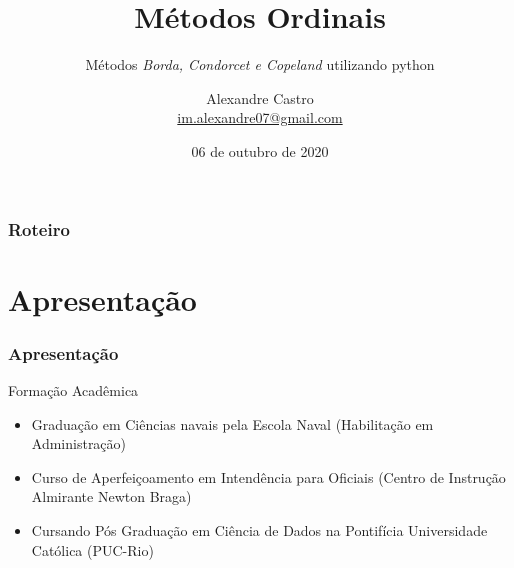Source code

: \documentclass[aspectratio=169]{beamer}
\title[Métodos Ordinais]{Métodos Ordinais}
\subtitle{Métodos \textit{Borda, Condorcet e Copeland} utilizando python}
\begin{document}
\author[M. Alexandre P. C. Junior]{
    \begin{tabular}{c} 
        \Large
        Alexandre Castro\\
        \footnotesize \href{mailto:im.alexandre07@gmail.com}{im.alexandre07@gmail.com}
    \end{tabular}}


\date{06 de outubro de 2020}


\begin{frame}\maketitle\end{frame}


\begin{frame}
    \frametitle{Roteiro}
    \tableofcontents[pausesections]
\end{frame}

\section{Apresentação}
\begin{frame}
    \frametitle{Apresentação}
    Formação Acadêmica
    \begin{itemize}
        \item Graduação em Ciências navais pela Escola Naval (Habilitação em Administração)
        \item Curso de Aperfeiçoamento em Intendência para Oficiais (Centro de Instrução Almirante Newton Braga)
        \item Cursando Pós Graduação em Ciência de Dados na Pontifícia Universidade Católica (PUC-Rio)
    \end{itemize}

\end{frame}
\end{document}
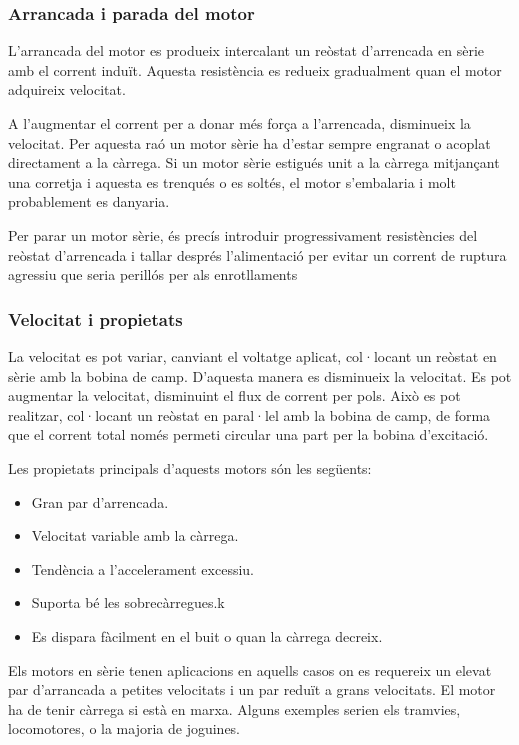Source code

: \subsubsection{Arrancada i parada del motor}
L'arrancada del motor es produeix intercalant un reòstat d'arrencada en sèrie amb el corrent induït. Aquesta resistència es redueix gradualment quan el motor adquireix velocitat. 

A l'augmentar el corrent per a donar més força a l'arrencada, disminueix la velocitat. Per aquesta raó un motor sèrie ha d'estar sempre engranat o acoplat directament a la càrrega. Si un motor sèrie estigués unit a la càrrega mitjançant una corretja i aquesta es trenqués o es soltés, el motor s'embalaria i molt probablement es danyaria.

Per parar un motor sèrie, és precís introduir progressivament resistències del reòstat d'arrencada i tallar després l'alimentació per evitar un corrent de ruptura agressiu que seria perillós per als enrotllaments

\subsubsection{Velocitat i propietats}
La velocitat es pot variar, canviant el voltatge aplicat, col·locant un reòstat en sèrie amb la bobina de camp. D'aquesta manera es disminueix la velocitat. Es pot augmentar la velocitat, disminuint el flux de corrent per pols. Això es pot realitzar, col·locant un reòstat en paral·lel amb la bobina de camp, de forma que el corrent total només permeti circular una part per la bobina d'excitació.

Les propietats principals d'aquests motors són les següents:
\begin{itemize}
    \item Gran par d'arrencada.
    \item Velocitat variable amb la càrrega.
    \item Tendència a l'accelerament excessiu.
    \item Suporta bé les sobrecàrregues.k
    \item Es dispara fàcilment en el buit o quan la càrrega decreix.
\end{itemize}

Els motors en sèrie tenen aplicacions en aquells casos on es requereix un elevat par d'arrancada a petites velocitats i un par reduït a grans velocitats. El motor ha de tenir càrrega si està en marxa. Alguns exemples serien els tramvies, locomotores, o la majoria de joguines. 

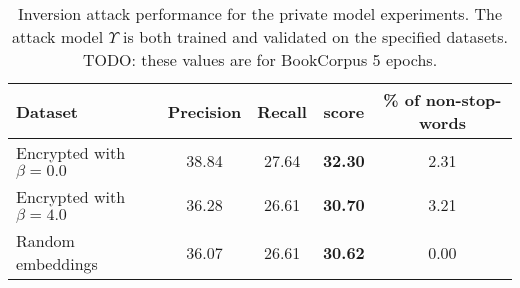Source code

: \begin{table}[!ht]
	\begin{tabular*}{\linewidth}{ !{\extracolsep\fill} l c c >{\bfseries}c c } %
		\toprule
			Dataset							& Precision		& Recall	& \FOne{} score & \% of non-stop-words	\\
		\midrule
			Encrypted with $\beta = 0.0$	& 38.84			& 27.64		& 32.30			& 2.31					\\
			Encrypted with $\beta = 4.0$	& 36.28			& 26.61		& 30.70			& 3.21					\\
			Random embeddings				& 36.07			& 26.61		& 30.62			& 0.00					\\
		\bottomrule
	\end{tabular*}
	\caption[Inversion attack performance for the private model experiments]{
		Inversion attack performance for the private model experiments.
		The attack model $\Upsilon$ is both trained and validated on the specified datasets.
		{\color{red}TODO\@: these values are for BookCorpus 5 epochs.}
	}%
	\label{table:knn-private}
\end{table}
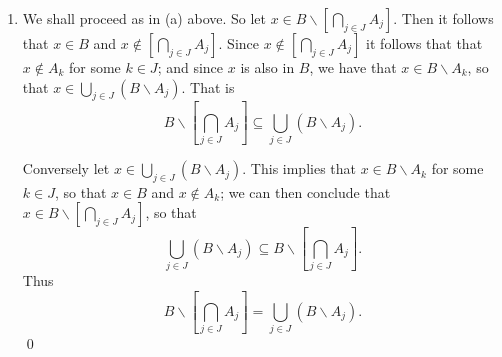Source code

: \begin{enumerate}
\begin{enumerate}
               Conversely let $x \in \bigcap_{j \in J}(B{\backslash}A_j)$. This
               implies that $x \in B{\backslash}A_k$ for every $k \in J$, so
               that $x \in B$ and $x \notin A_k$ for every $k \in J$; we can
               then conclude that
               $x \in B{\backslash}\left[\bigcup_{j \in J}A_j\right]$, so that
               $$\bigcap_{j \in J}(B{\backslash}A_j) \subseteq
                 B{\backslash}{\left[\bigcup_{j \in J}A_j\right]}.$$
               Thus
               $$B{\backslash}{\left[\bigcup_{j \in J}A_j\right]} =
                 \bigcap_{j \in J}(B{\backslash}A_j).$$ \qed
         \item We shall proceed as in (a) above. So let
               $x \in B{\backslash}\left[\bigcap_{j \in J}A_j\right]$. Then it 
               follows that $x \in B$ and
               $x \notin \left[\bigcap_{j \in J}A_j\right]$. Since
               $x \notin \left[\bigcap_{j \in J}A_j\right]$ it follows that
               that $x \notin A_k$ for some $k \in J$; and since $x$ is also in 
               $B$, we have that $x \in B{\backslash}A_k$, so that
               $x \in \bigcup_{j \in J}(B{\backslash}A_j)$. That is
               $$B{\backslash}{\left[\bigcap_{j \in J}A_j\right]} \subseteq
                 \bigcup_{j \in J}(B{\backslash}A_j).$$

               Conversely let $x \in \bigcup_{j \in J}(B{\backslash}A_j)$. This
               implies that $x \in B{\backslash}A_k$ for some $k \in J$, so
               that $x \in B$ and $x \notin A_k$; we can
               then conclude that
               $x \in B{\backslash}\left[\bigcap_{j \in J}A_j\right]$, so that
               $$\bigcup_{j \in J}(B{\backslash}A_j) \subseteq
                 B{\backslash}{\left[\bigcap_{j \in J}A_j\right]}.$$
               Thus
               $$B{\backslash}{\left[\bigcap_{j \in J}A_j\right]} =
                 \bigcup_{j \in J}(B{\backslash}A_j).$$ \qed
      \end{enumerate}
\end{enumerate}
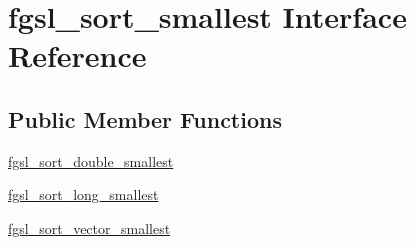 \hypertarget{interfacefgsl__sort__smallest}{\section{fgsl\-\_\-sort\-\_\-smallest Interface Reference}
\label{interfacefgsl__sort__smallest}
}
\subsection*{Public Member Functions}
\begin{DoxyCompactItemize}
\item 
\hyperlink{interfacefgsl__sort__smallest_a1750449525763b921997810a44d099ae}{fgsl\-\_\-sort\-\_\-double\-\_\-smallest}
\item 
\hyperlink{interfacefgsl__sort__smallest_a25a5022777d8408f473cdcce1585d704}{fgsl\-\_\-sort\-\_\-long\-\_\-smallest}
\item 
\hyperlink{interfacefgsl__sort__smallest_a5c4ee27d2b4e278553672206e1cc1314}{fgsl\-\_\-sort\-\_\-vector\-\_\-smallest}
\end{DoxyCompactItemize}


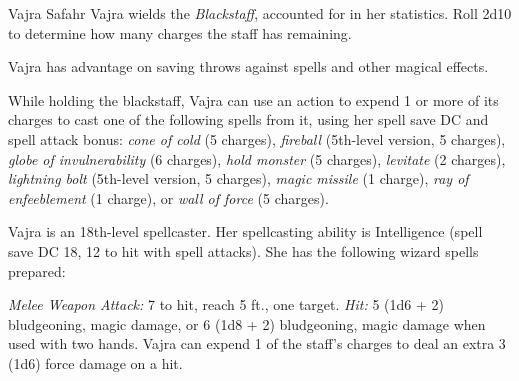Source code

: \documentclass[10pt,a4paper,twoside,bg=print,twocolumn,openany,nodeprecatedcode]{dndbook}
\begin{document}
\begin{DndMonster}[float=t]{Vajra Safahr}
\DndMonsterBasics[
armor-class = {14 (17 with \textit{mage armor})},
hit-points = {\DndDice{23d8 + 23}},
speed = {30 ft.}
]
\DndMonsterAbilityScores[
 str = 10,
 dex = 14,
 con = 12,
 int = 20,
 wis = 11,
 cha = 16
]
\DndMonsterDetails[
saving-throws = {Str +2, Dex +4, Con +3, Int +12, Wis +7, Cha +5},
skills = {Arcana +10, History +10},
languages = {Common, Dwarvish, Elvish, Giant, Halfling, Undercommon},
challenge = 13,
]
Vajra wields the \textit{Blackstaff}, accounted for in her statistics. Roll 2d10 to determine how many charges the staff has remaining.

Vajra has advantage on saving throws against spells and other magical effects.

While holding the blackstaff, Vajra can use an action to expend 1 or more of its charges to cast one of the following spells from it, using her spell save DC and spell attack bonus: \textit{cone of cold} (5 charges), \textit{fireball} (5th-level version, 5 charges), \textit{globe of invulnerability} (6 charges), \textit{hold monster} (5 charges), \textit{levitate} (2 charges), \textit{lightning bolt} (5th-level version, 5 charges), \textit{magic missile} (1 charge), \textit{ray of enfeeblement} (1 charge), or \textit{wall of force} (5 charges).

Vajra is an 18th-level spellcaster. Her spellcasting ability is Intelligence (spell save DC 18, 12 to hit with spell attacks). She has the following wizard spells prepared:
\begin{DndMonsterSpells}
\end{DndMonsterSpells}
\textsl{Melee Weapon Attack:} 7 to hit, reach 5 ft., one target. \textsl{Hit:} 5 (1d6 + 2) bludgeoning, magic damage, or 6 (1d8 + 2) bludgeoning, magic damage when used with two hands. Vajra can expend 1 of the staff's charges to deal an extra 3 (1d6) force damage on a hit.

\end{DndMonster}
\end{document}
◇ ◇ ◇ ◇
Starting with the first line of the data above and ending with the line containing "Gran par d'arrencada.", please restate every line exactly, leaving images out.

Source code

: \documentclass[aspectratio=169]{beamer}
\title[Métodos Ordinais]{Métodos Ordinais}
\subtitle{Métodos \textit{Borda, Condorcet e Copeland} utilizando python}
\begin{document}
\author[M. Alexandre P. C. Junior]{
    \begin{tabular}{c} 
        \Large
        Alexandre Castro\\
        \footnotesize \href{mailto:im.alexandre07@gmail.com}{im.alexandre07@gmail.com}
    \end{tabular}}


\date{06 de outubro de 2020}


\begin{frame}\maketitle\end{frame}


\begin{frame}
    \frametitle{Roteiro}
    \tableofcontents[pausesections]
\end{frame}

\section{Apresentação}
\begin{frame}
    \frametitle{Apresentação}
    Formação Acadêmica
    \begin{itemize}
        \item Graduação em Ciências navais pela Escola Naval (Habilitação em Administração)
        \item Curso de Aperfeiçoamento em Intendência para Oficiais (Centro de Instrução Almirante Newton Braga)
        \item Cursando Pós Graduação em Ciência de Dados na Pontifícia Universidade Católica (PUC-Rio)
    \end{itemize}

\end{frame}
\end{document}
Source code

: \subsubsection{Arrancada i parada del motor}
L'arrancada del motor es produeix intercalant un reòstat d'arrencada en sèrie amb el corrent induït. Aquesta resistència es redueix gradualment quan el motor adquireix velocitat. 

A l'augmentar el corrent per a donar més força a l'arrencada, disminueix la velocitat. Per aquesta raó un motor sèrie ha d'estar sempre engranat o acoplat directament a la càrrega. Si un motor sèrie estigués unit a la càrrega mitjançant una corretja i aquesta es trenqués o es soltés, el motor s'embalaria i molt probablement es danyaria.

Per parar un motor sèrie, és precís introduir progressivament resistències del reòstat d'arrencada i tallar després l'alimentació per evitar un corrent de ruptura agressiu que seria perillós per als enrotllaments

\subsubsection{Velocitat i propietats}
La velocitat es pot variar, canviant el voltatge aplicat, col·locant un reòstat en sèrie amb la bobina de camp. D'aquesta manera es disminueix la velocitat. Es pot augmentar la velocitat, disminuint el flux de corrent per pols. Això es pot realitzar, col·locant un reòstat en paral·lel amb la bobina de camp, de forma que el corrent total només permeti circular una part per la bobina d'excitació.

Les propietats principals d'aquests motors són les següents:
\begin{itemize}
    \item Gran par d'arrencada.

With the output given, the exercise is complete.